- **Task details**
Provide the number of lines below that include "internal", without any other words.

Top of Supplied records

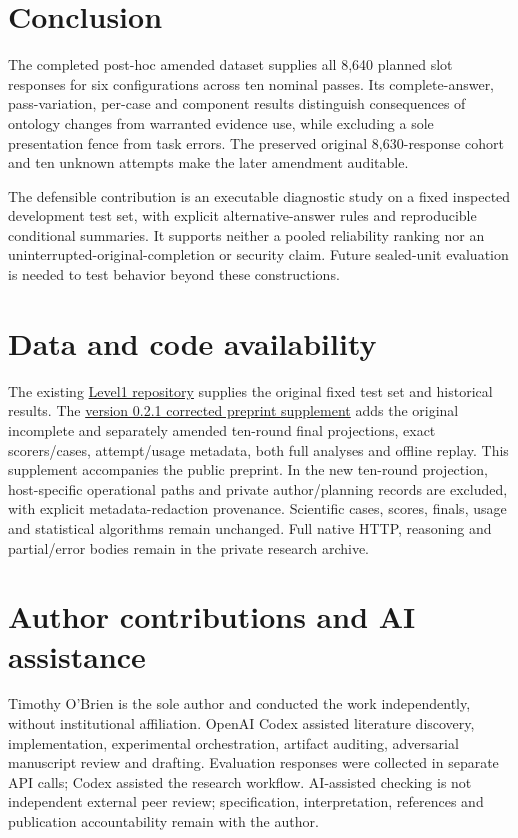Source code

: \documentclass[a4paper,preprint,12pt,numbers,nopreprintline]{elsarticle}
\begin{document}
\section{Conclusion}
The completed post-hoc amended dataset supplies all 8,640 planned slot responses for six configurations across ten nominal passes. Its complete-answer, pass-variation, per-case and component results distinguish consequences of ontology changes from warranted evidence use, while excluding a sole presentation fence from task errors. The preserved original 8,630-response cohort and ten unknown attempts make the later amendment auditable.

The defensible contribution is an executable diagnostic study on a fixed inspected development test set, with explicit alternative-answer rules and reproducible conditional summaries. It supports neither a pooled reliability ranking nor an uninterrupted-original-completion or security claim. Future sealed-unit evaluation is needed to test behavior beyond these constructions.

\section*{Data and code availability}
The existing \href{https://github.com/prosessleder/semantic-epistemic-governance-level1}{Level1 repository} supplies the original fixed test set and historical results. The \href{https://github.com/prosessleder/semantic-epistemic-governance-level1/releases/tag/v0.2.1-preprint}{version 0.2.1 corrected preprint supplement} adds the original incomplete and separately amended ten-round final projections, exact scorers/cases, attempt/usage metadata, both full analyses and offline replay. This supplement accompanies the public preprint. In the new ten-round projection, host-specific operational paths and private author/planning records are excluded, with explicit metadata-redaction provenance. Scientific cases, scores, finals, usage and statistical algorithms remain unchanged. Full native HTTP, reasoning and partial/error bodies remain in the private research archive.

\section*{Author contributions and AI assistance}
Timothy O'Brien is the sole author and conducted the work independently, without institutional affiliation. OpenAI Codex assisted literature discovery, implementation, experimental orchestration, artifact auditing, adversarial manuscript review and drafting. Evaluation responses were collected in separate API calls; Codex assisted the research workflow. AI-assisted checking is not independent external peer review; specification, interpretation, references and publication accountability remain with the author.
\end{document}
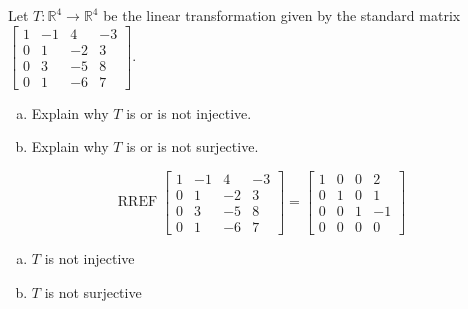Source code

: 
\begin{exerciseStatement}
 Let \(T:\mathbb{R}^ 4  \to \mathbb{R}^ 4 \) be the linear transformation given by the standard matrix \( \left[\begin{array}{cccc}
1 & -1 & 4 & -3 \\
0 & 1 & -2 & 3 \\
0 & 3 & -5 & 8 \\
0 & 1 & -6 & 7
\end{array}\right] .\)
\begin{enumerate}[(a)]
\item Explain why \(T\) is or is not injective.
\item Explain why \(T\) is or is not surjective.
\end{enumerate}
    
\end{exerciseStatement}
    
\begin{exerciseAnswer} 


\[\operatorname{RREF} \left[\begin{array}{cccc}
1 & -1 & 4 & -3 \\
0 & 1 & -2 & 3 \\
0 & 3 & -5 & 8 \\
0 & 1 & -6 & 7
\end{array}\right] = \left[\begin{array}{cccc}
1 & 0 & 0 & 2 \\
0 & 1 & 0 & 1 \\
0 & 0 & 1 & -1 \\
0 & 0 & 0 & 0
\end{array}\right] \]


\begin{enumerate}[(a)]
\item \(T\) is not injective
\item \(T\) is not surjective
\end{enumerate}
    
\end{exerciseAnswer}
    
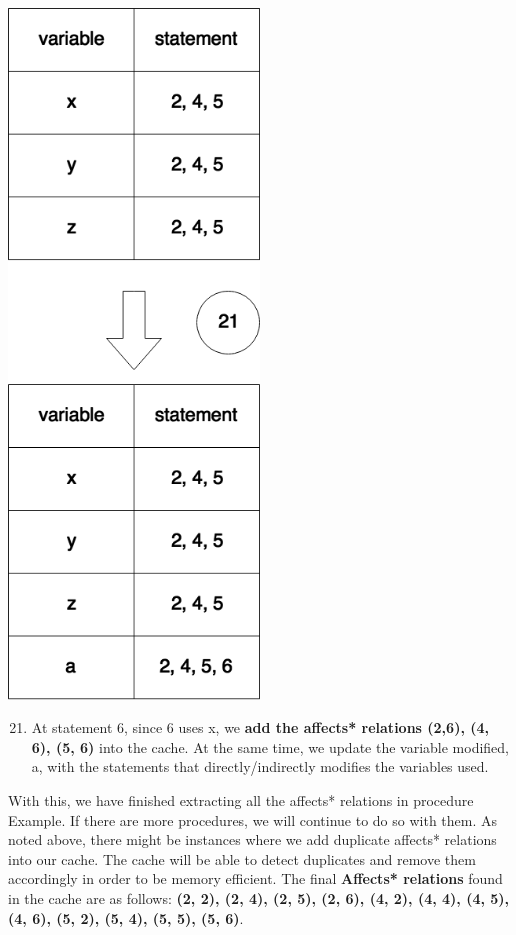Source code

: \documentclass[12pt]{article}
\begin{document}
{{{{{{{{{{{{{{\begin{center}
\noindent
\begin{minipage}{18em}
\begin{flushleft}
\noindent
\includegraphics[width=0.5\textwidth]{affects5.png}
\end{flushleft}
\end{minipage}
\begin{minipage}{20em}
\normalsize
\begin{enumerate}
 \setcounter{enumi}{20}
\item At statement 6, since 6 uses x, we \textbf{add the affects* relations (2,6), (4, 6), (5, 6)} into the cache. At the same time, we update the variable modified, a, with the statements that directly/indirectly modifies the variables used.
\end{enumerate}
With this, we have finished extracting all the affects* relations in procedure Example. If there are more procedures, we will continue to do so with them. As noted above, there might be instances where we add duplicate affects* relations into our cache. The cache will be able to detect duplicates and remove them accordingly in order to be memory efficient.
\newline \newline
The final \textbf{Affects* relations} found in the cache are as follows: \newline
\textbf{(2, 2), (2, 4), (2, 5), (2, 6), (4, 2), (4, 4), (4, 5), (4, 6), (5, 2), (5, 4), (5, 5), (5, 6)}.


\end{minipage}
\end{center}}}}}}}}}}}}}}}
\end{document}

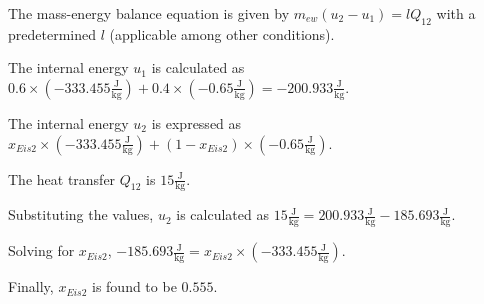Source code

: The mass-energy balance equation is given by \( m_{ew} (u_2 - u_1) = l Q_{12} \) with a predetermined \( l \) (applicable among other conditions). 

The internal energy \( u_1 \) is calculated as \( 0.6 \times (-333.455 \frac{\text{J}}{\text{kg}}) + 0.4 \times (-0.65 \frac{\text{J}}{\text{kg}}) = -200.933 \frac{\text{J}}{\text{kg}} \).

The internal energy \( u_2 \) is expressed as \( x_{Eis2} \times (-333.455 \frac{\text{J}}{\text{kg}}) + (1 - x_{Eis2}) \times (-0.65 \frac{\text{J}}{\text{kg}}) \).

The heat transfer \( Q_{12} \) is \( 15 \frac{\text{J}}{\text{kg}} \).

Substituting the values, \( u_2 \) is calculated as \( 15 \frac{\text{J}}{\text{kg}} = 200.933 \frac{\text{J}}{\text{kg}} - 185.693 \frac{\text{J}}{\text{kg}} \).

Solving for \( x_{Eis2} \), \( -185.693 \frac{\text{J}}{\text{kg}} = x_{Eis2} \times (-333.455 \frac{\text{J}}{\text{kg}}) \).

Finally, \( x_{Eis2} \) is found to be \( 0.555 \).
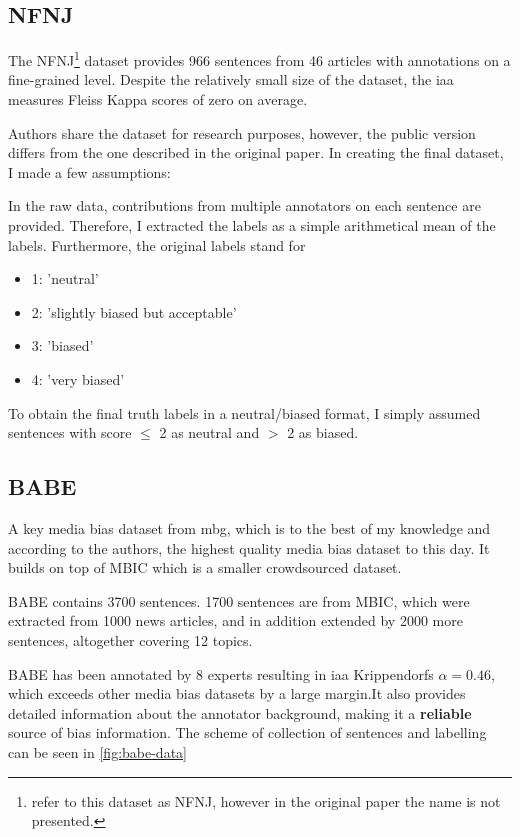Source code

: \subsection{NFNJ}
The NFNJ\footnote{\cite{farber2020multidimensional} refer to this dataset as NFNJ, however in the original paper the name is not presented.} dataset provides 966 sentences from 46 articles with annotations on a fine-grained level. Despite the relatively small size of the dataset, the \Gls{iaa} measures Fleiss Kappa scores of zero on average.

Authors share the dataset for research purposes, however, the public version differs from the one described in the original paper. In creating the final dataset, I made a few assumptions:

In the raw data, contributions from multiple annotators on each sentence are provided. Therefore, I extracted the labels as a simple arithmetical mean of the labels. Furthermore, the original labels stand for 
\begin{itemize}
    \item 1: 'neutral'
    \item 2: 'slightly biased but acceptable'
    \item 3: 'biased'
    \item 4: 'very biased'
\end{itemize}
To obtain the final truth labels in a neutral/biased format, I simply assumed sentences with score $\leq$ 2 as neutral and $>$ 2 as biased.




\subsection{BABE}
A key media bias dataset from \Gls{mbg}, which is to the best of my knowledge and according to the authors, the highest quality media bias dataset to this day. It builds on top of MBIC \cite{Spinde2021MBIC} which is a smaller crowdsourced dataset.

BABE contains 3700 sentences. 1700 sentences are from MBIC, which were extracted from 1000 news articles, and in addition extended by 2000 more sentences, altogether covering 12 topics.

BABE has been annotated by 8 experts resulting in \gls{iaa} Krippendorfs $\alpha = 0.46$, which exceeds other media bias datasets by a large margin.It also provides detailed information about the annotator background, making it a \textbf{reliable} source of bias information. The scheme of collection of sentences and labelling can be seen in \ref{fig:babe-data}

Bottom of Supplied records

- **Task result**
2